== Segment start ==
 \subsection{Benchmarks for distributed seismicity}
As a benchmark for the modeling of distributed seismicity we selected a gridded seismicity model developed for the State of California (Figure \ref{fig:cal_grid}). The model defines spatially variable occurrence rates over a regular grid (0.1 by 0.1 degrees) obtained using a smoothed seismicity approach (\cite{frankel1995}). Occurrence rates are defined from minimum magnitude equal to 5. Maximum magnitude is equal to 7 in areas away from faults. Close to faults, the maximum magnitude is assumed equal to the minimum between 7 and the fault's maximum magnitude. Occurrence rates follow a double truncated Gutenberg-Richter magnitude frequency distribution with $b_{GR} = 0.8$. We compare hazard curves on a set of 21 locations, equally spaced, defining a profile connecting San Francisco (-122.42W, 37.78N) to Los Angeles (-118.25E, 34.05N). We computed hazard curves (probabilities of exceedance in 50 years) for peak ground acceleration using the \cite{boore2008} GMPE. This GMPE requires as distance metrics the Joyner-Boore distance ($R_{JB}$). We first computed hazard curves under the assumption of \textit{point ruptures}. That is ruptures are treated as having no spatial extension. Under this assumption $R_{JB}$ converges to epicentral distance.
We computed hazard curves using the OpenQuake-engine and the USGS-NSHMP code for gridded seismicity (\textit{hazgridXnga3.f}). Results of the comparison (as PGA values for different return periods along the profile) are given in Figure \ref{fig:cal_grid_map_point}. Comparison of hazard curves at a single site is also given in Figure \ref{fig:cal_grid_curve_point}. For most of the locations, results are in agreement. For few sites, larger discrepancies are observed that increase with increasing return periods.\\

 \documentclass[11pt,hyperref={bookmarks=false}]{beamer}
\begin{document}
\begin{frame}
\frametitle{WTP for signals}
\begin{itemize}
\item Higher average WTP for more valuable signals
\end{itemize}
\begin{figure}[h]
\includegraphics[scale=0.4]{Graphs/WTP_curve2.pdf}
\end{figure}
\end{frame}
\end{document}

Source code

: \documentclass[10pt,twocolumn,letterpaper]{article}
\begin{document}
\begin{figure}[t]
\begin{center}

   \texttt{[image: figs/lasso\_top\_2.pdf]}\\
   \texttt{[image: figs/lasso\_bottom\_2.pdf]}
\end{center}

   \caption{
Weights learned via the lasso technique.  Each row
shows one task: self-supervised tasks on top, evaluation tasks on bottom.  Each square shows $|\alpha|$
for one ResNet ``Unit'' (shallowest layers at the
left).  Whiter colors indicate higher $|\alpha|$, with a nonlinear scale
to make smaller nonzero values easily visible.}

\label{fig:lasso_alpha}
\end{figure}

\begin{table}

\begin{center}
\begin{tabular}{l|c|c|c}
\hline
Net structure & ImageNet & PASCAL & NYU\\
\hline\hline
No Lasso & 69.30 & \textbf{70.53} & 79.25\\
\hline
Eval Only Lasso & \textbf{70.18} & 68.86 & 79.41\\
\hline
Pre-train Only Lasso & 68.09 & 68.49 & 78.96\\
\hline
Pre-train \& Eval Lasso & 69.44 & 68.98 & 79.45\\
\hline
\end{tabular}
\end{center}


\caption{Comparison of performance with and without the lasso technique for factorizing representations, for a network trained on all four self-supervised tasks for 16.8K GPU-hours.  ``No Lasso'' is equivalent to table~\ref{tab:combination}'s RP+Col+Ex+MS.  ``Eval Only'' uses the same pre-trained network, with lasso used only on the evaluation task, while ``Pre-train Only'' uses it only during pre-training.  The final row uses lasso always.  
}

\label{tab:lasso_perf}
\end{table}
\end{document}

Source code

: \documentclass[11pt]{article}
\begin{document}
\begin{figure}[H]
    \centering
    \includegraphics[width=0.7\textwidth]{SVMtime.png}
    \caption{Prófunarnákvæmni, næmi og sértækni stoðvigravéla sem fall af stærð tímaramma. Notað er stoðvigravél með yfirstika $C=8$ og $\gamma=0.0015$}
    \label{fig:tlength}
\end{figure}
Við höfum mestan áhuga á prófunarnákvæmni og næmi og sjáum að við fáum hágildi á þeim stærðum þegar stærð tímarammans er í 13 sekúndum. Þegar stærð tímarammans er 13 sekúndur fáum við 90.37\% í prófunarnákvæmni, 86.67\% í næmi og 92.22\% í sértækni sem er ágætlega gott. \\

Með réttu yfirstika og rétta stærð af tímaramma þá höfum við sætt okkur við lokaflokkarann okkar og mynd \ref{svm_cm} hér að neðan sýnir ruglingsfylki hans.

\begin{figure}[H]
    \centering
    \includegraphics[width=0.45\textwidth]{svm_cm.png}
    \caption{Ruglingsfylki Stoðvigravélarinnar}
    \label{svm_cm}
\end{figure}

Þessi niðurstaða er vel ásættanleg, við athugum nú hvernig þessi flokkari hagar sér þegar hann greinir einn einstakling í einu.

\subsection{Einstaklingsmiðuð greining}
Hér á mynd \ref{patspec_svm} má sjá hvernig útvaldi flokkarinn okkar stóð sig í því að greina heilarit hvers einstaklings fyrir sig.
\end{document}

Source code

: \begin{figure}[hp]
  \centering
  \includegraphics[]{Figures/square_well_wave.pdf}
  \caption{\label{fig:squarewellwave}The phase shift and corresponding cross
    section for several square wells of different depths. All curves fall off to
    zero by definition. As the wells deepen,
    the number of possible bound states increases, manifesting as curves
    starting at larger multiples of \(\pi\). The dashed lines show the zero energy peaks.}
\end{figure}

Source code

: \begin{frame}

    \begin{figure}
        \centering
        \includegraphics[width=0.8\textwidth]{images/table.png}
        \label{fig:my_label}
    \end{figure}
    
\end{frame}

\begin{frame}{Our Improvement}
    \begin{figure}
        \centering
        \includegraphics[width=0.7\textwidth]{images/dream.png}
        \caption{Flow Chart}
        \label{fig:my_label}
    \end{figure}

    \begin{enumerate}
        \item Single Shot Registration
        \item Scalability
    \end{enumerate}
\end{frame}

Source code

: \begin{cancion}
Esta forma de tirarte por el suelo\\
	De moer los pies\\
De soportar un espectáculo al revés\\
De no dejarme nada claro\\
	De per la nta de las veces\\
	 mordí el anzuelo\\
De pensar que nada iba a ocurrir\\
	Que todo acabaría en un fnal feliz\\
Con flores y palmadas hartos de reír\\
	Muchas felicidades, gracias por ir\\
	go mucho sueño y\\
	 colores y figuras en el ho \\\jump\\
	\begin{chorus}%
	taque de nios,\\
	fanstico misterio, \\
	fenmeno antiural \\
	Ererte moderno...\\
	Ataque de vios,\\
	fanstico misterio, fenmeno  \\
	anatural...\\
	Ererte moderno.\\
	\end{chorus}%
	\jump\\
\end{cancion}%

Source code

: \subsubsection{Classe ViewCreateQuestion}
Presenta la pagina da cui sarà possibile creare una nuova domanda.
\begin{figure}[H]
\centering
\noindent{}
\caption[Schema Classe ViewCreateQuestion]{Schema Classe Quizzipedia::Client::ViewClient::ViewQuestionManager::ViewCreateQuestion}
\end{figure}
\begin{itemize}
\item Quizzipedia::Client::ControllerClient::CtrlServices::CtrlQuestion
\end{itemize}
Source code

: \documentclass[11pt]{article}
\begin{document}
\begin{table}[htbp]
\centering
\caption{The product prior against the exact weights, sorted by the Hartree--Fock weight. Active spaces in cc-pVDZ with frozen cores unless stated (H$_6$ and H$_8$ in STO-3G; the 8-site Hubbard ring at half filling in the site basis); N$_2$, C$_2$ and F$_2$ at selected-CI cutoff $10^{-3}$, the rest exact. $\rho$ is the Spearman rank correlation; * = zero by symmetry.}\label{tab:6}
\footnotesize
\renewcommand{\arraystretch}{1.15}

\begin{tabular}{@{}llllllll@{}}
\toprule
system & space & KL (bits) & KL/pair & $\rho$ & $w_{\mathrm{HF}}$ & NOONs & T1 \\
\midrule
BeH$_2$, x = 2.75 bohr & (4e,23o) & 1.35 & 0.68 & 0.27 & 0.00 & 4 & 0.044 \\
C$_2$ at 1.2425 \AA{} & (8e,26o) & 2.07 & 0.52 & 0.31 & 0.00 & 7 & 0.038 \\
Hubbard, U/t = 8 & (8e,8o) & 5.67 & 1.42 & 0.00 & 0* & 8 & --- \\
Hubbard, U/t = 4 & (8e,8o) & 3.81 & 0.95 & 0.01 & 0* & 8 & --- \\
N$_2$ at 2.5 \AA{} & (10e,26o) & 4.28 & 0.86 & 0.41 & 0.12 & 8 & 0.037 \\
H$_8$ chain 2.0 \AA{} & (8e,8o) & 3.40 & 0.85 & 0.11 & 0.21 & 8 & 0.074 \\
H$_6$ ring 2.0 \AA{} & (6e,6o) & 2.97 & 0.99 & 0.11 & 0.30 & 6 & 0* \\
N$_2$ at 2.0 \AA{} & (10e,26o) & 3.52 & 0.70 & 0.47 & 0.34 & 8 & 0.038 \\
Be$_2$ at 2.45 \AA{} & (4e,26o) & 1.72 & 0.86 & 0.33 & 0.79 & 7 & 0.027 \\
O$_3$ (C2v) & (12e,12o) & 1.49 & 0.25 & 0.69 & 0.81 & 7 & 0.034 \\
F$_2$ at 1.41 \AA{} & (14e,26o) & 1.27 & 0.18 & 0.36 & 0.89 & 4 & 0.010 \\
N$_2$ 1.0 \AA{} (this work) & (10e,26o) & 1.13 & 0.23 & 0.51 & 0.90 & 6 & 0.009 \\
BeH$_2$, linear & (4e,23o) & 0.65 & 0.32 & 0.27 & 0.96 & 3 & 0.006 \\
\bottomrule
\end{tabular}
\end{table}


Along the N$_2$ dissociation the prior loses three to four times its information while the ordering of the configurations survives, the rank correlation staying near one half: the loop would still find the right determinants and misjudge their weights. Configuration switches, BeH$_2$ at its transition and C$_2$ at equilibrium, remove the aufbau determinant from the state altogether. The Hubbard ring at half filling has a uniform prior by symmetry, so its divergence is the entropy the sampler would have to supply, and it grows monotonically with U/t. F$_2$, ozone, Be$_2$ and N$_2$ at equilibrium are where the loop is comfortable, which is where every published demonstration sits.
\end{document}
== Segment end ==
▶ [Instructions for the task]: Find out how many lines above hold "Quizzipedia". Write only the number.

▶ [Answer box]: 2